14.       No Employment

Nothing in this Agreement shall render or be deemed to render the Contractor an employee or agent of the Company. This Agreement does not create any mutuality of obligation between the Contractor and the Company.

 

15.       Entire Agreement

This Agreement contains the entire agreement and understanding of the parties relating to the subject matter of this Agreement and extinguishes all previous agreements, promises, assurances, warranties, representations and understandings between the parties, whether written or oral.

 

16        Force Majeure

16.1      If either party to this Agreement is prevented or delayed in the performance of any of its respective obligations under this Agreement by “force majeure”, then such party shall be excused the performance for so long as such cause of prevention or delay shall continue;

16.2      For the purpose of this Agreement ‘force majeure’ shall be deemed to be any cause affecting the performance of this Agreement arising from or attributable to acts, events, omissions or accidents beyond the reasonable control of such party and inter alia including, but not limited to the following:

16.2.1   Strikes, lockouts or other industrial action;

16.2.2   Terrorism, civil commotion, riot, invasion, war threat or preparation for war;

16.2.3   Fire, explosion, storm, flood, earthquake, subsidence, epidemic, bad weather or other natural physical disaster;

16.2.4   Impossibility of the use of railways, shipping, aircraft, motor transport or other means of public or private transport; and

16.2.5   Political interference with the normal operations.

 

17.       Survival of Causes of Action

The termination of this Agreement howsoever occurring shall not affect the rights and liabilities of the parties already accrued at such time nor affect the continuance in force of such of its provisions as are expressed as or capable of having effect after such termination.

 

18.       Severability

If any provision of this Agreement is held invalid, illegal or unenforceable for any reason by any Court of competent jurisdiction, such provision shall be severed and the remainder of the provisions of this Agreement shall continue in full force and effect as if this Agreement had been executed with the illegal or unenforceable provision eliminated.

 

19.       Waiver

19.1      Failure of any party to insist upon strict performance of any provision of this Agreement or the failure of any party to exercise any right or remedy to which he or she is entitled hereunder shall not constitute a waiver thereof and shall not cause a diminution of the obligations under this Agreement.

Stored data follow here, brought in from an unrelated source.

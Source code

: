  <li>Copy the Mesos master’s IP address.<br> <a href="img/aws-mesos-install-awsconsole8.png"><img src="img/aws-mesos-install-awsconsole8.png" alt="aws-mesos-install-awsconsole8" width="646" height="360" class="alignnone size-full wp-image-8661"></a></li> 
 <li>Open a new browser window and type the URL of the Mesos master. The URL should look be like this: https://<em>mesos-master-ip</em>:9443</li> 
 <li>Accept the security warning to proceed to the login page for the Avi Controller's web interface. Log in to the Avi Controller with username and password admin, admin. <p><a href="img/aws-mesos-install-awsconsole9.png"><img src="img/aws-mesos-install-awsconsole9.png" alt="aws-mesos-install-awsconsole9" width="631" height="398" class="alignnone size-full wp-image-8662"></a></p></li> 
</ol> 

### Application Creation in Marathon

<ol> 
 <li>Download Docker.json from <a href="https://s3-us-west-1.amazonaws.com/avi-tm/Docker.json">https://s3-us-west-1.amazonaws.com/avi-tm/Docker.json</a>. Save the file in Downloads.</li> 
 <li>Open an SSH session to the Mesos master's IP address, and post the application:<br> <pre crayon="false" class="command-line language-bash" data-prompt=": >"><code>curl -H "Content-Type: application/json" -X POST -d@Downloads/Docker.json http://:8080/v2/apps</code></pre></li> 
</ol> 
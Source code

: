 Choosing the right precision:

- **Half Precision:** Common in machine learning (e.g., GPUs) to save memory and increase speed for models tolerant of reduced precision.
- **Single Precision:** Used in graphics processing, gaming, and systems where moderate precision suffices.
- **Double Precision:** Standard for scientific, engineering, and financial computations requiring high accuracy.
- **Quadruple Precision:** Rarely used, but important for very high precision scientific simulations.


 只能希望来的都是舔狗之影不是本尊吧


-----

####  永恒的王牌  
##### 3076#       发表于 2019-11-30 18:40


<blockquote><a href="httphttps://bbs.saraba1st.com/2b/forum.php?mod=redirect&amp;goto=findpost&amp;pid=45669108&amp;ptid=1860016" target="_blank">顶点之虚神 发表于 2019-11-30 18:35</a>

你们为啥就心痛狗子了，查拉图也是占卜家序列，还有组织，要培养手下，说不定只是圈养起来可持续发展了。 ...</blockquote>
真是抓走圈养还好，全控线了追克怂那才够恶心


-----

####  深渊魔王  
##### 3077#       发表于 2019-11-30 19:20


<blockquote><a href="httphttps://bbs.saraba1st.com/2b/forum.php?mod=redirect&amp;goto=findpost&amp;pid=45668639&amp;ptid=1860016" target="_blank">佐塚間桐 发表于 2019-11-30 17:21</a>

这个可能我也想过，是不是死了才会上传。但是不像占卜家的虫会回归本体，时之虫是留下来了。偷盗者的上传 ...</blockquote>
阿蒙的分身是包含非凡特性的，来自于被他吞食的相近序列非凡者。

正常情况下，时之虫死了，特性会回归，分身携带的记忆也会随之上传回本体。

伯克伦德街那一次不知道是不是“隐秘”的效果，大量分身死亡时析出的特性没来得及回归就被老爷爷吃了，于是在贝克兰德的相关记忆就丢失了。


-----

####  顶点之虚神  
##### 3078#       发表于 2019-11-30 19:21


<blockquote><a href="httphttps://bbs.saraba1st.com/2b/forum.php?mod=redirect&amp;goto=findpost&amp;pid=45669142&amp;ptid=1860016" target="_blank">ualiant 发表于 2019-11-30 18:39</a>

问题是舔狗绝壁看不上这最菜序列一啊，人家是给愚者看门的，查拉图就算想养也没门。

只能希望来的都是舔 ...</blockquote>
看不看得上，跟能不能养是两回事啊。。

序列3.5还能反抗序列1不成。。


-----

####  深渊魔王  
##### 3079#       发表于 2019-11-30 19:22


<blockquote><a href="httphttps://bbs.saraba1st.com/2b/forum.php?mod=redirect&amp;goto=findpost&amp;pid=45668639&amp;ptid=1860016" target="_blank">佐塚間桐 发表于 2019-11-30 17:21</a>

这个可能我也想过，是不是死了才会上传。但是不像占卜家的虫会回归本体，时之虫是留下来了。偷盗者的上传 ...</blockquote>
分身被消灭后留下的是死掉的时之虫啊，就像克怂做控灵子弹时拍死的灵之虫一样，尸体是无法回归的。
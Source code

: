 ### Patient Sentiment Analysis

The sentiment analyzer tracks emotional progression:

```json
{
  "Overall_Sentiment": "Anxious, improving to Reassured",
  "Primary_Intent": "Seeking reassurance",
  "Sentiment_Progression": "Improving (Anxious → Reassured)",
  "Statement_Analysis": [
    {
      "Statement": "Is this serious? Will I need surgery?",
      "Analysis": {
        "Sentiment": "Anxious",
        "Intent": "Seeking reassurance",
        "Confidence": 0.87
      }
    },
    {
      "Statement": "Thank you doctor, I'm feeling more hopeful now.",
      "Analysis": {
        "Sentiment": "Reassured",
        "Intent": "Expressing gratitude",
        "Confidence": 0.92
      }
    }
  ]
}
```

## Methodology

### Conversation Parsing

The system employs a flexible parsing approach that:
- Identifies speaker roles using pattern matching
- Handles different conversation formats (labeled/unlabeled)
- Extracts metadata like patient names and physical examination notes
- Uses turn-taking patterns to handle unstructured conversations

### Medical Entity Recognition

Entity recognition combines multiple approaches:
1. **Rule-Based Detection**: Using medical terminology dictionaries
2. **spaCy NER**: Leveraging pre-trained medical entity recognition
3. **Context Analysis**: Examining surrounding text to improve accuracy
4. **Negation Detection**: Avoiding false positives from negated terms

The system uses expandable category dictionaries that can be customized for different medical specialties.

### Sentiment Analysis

19.2      No waiver of any of the provisions of this Agreement shall be effective unless it is expressly stated to be such and signed by all the parties to this Agreement.

 

20.       Communications

Any communication to be given pursuant to the terms of this Agreement shall be in writing and shall be delivered by email, hand or sent by post to the address of the addressee as set out in this Agreement or such other address (being in Great Britain) as the addressee may from time to time have notified for the purpose of this Clause.

 

21.       Law and Jurisdiction

This Agreement is governed by the laws of England and Wales and the parties submit to the jurisdiction of the Courts of England and Wales.